Pepsico moving left and right throughout its system to address regenerative ag practices across its supply chain, while simultaneously making commitments that 100% of its packaging will be recyclable, compostable and biodegradable by 2025. The company understands the role of supply chain in emissions performance and is working to address challenging issues there. In a recent interview Denise Lefebvre, Pepsico senior vice president of R&D said, “we are prioritizing, investing in and expediting projects to build a more circular, inclusive economy.”
The path to sound strategy
Asking and answering better questions leads to improved thinking about strategy and brand mission.
Here are ten examples we use in planning:
- What do you stand for?
- How relevant and differentiating is it?
- How compelling and credible is it?
- What promise are you making?
- Do you have the right products to deliver on that promise?
- How are they positioned to deliver on your promise?
- Are corporate goals and objectives aligned with the mission?
- How does this impact your most important sources of business growth?
- Based on this, who are your most valuable customers?
- What should customers believe to help you achieve your goals?
Sound strategy can be served from a seemingly crazy idea
At one point in time Molson beer, Canada’s largest domestic beer brand, was suffering greatly in the U.S. import beer market. Molson had sold distribution rights to another U.S. brewer who proceeded to park the brand in its import portfolio and let it flounder there unsupported. Share declines were inevitable. The Molson leadership team stepped in and repurchased the distribution rights, formed a joint venture with Coors for distribution, and created a new company, Molson USA (MUSA), to handle marketing and sales.
Having formerly represented Molson’s chief competition, Labatt Blue, we pursued Molson and won the assignment to help MUSA rebuild the brand. Improved strategy came into play as we worked to enhance brand relevance and awareness. It’s important to note that in the beer business, distributors and wholesalers play a decisive role in the fortunes of any brand working to refuel growth, especially one with an uninspiring report card.
- Molson did more than 80% of its US volume in nine markets close to the Canadian border.

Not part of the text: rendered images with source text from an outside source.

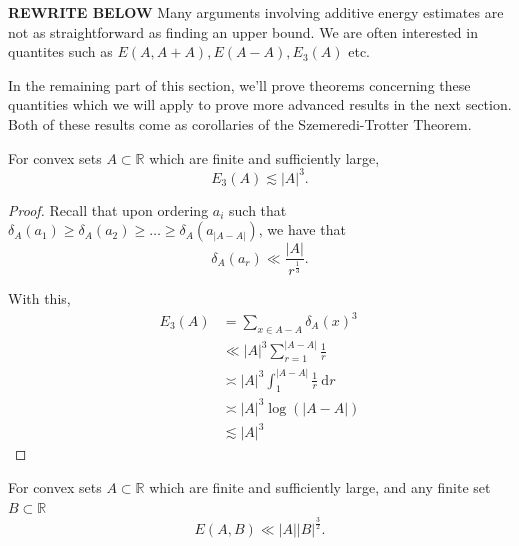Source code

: \documentclass[12pt,reqno]{amsart}
\begin{document}
\textbf{REWRITE BELOW}
Many arguments involving additive energy estimates are not as straightforward
as finding an upper bound. We are often interested in quantites such as 
\(E(A,A + A), E(A - A), E_{3} (A)\) etc.

In the remaining part of this section, we'll prove theorems concerning these quantities
which we will apply to prove more advanced results in the next section. Both of these
results come as corollaries of the Szemeredi-Trotter Theorem.

\begin{theorem}
For convex sets \(A \subset \mathbb{R} \) which are finite and sufficiently large,
\[
    E_{3} (A) \lesssim  \left\lvert A \right\rvert ^{ 3}
.\]
\end{theorem}

\begin{proof}
Recall that upon ordering \(a_{i} \) such that \(\delta_A(a_1) \geq \delta_A(a_2) \geq \dots \geq \delta_{A} (a_{\left\lvert A-A \right\rvert } )\),
we have that
\[
    \delta_{A} (a_{r} ) \ll \frac{\left\lvert A \right\rvert }{r^{\frac{1}{3} }}
.\]

With this,
\begin{align*}
E_3(A) & = \sum _{x \in A-A} \delta_{A} (x)^{3} \\
& \ll \left\lvert A \right\rvert ^{3} \sum_{r=1}^{\left\lvert A-A \right\rvert } \frac{1}{r}\\
& \asymp \left\lvert A \right\rvert ^{3} \int_{1}^{\left\lvert A-A \right\rvert } \frac{1}{r}  ~\mathrm{d} r \\
& \asymp  \left\lvert A \right\rvert ^{3} \log \left( \left\lvert A-A \right\rvert  \right) \\
& \lesssim  \left\lvert A \right\rvert ^{3}
\end{align*}
\end{proof}

\begin{theorem} \label{thm:szt-energy-convex-and-arbitrary}
For convex sets \(A \subset \mathbb{R} \) which are finite and sufficiently large, and any finite set \(B \subset \mathbb{R} \)
\[
    E(A,B) \ll \left\lvert A \right\rvert \left\lvert B \right\rvert ^{\frac{3}{2} }
.\]
\end{theorem}
\end{document}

To gain momentum the brand needed to extend its footprint in other high velocity import beer markets. To do that we needed to do something dramatic that would capture the attention of distributor decision makers in other key import beer destinations.
Molson Chiller Beach Party in Miami
Want to demonstrate brand legs and relevance? Move 1,400 miles south of your core territory into one of the nation’s most important import beer markets and generate traction. Molson Chiller Beach Party was an event concept built around iconography of snow and ice, with a heavy helping of an electronic music concert (The Chemical Brothers). But how could we capture the imagination of the industry while engaging young adult import drinkers in Miami?
We did something a little crazy but informed by a sound strategic mission: We wanted to generate awareness across the nation with a modest budget, and then push that effort directly to distributors. Stay with me on this – we put 270 tons of snow on Miami Beach in July. Surprisingly the machinery to do this exists. We rented a satellite video production truck and brought a video crew to the beach. Using large hoses and cameras pointed skyward, we filmed what appeared to be a freak snowstorm on South Beach. We asked young people (the target audience) nearby to join in the fun and make snow angels and snow men while attired in their bathing suits (proof its real snow).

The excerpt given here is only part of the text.